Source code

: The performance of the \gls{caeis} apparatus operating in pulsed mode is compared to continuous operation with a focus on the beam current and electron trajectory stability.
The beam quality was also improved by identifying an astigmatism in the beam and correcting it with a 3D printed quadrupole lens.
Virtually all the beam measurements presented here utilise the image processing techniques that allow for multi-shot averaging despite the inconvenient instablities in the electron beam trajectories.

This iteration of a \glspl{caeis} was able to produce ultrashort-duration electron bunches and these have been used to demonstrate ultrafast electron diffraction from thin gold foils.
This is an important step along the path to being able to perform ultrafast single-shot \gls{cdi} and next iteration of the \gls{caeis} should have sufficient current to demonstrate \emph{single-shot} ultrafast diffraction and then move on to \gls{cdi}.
··········
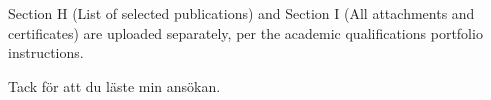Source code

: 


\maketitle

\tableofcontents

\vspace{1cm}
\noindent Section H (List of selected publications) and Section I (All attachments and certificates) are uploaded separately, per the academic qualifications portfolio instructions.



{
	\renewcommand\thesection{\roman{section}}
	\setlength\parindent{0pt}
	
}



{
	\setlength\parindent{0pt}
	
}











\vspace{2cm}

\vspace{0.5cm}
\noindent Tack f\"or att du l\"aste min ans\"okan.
··········
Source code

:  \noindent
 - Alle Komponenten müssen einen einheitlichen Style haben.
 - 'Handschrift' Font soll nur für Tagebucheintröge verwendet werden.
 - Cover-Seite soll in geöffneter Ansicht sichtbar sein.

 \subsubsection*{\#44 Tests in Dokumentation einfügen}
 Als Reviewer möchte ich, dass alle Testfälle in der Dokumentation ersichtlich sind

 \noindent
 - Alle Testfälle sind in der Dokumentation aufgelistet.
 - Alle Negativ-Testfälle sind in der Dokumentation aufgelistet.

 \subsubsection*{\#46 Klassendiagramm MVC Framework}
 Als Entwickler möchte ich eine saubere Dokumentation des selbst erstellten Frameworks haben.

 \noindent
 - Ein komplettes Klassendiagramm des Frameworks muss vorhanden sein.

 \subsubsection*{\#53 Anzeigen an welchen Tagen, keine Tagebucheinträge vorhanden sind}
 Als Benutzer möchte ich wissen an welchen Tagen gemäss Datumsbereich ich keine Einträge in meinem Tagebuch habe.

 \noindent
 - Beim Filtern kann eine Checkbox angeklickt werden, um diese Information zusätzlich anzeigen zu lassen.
··········
Go through the material above and count the lines that contain "vorhanden"; give that number alone.

Solved problem:
2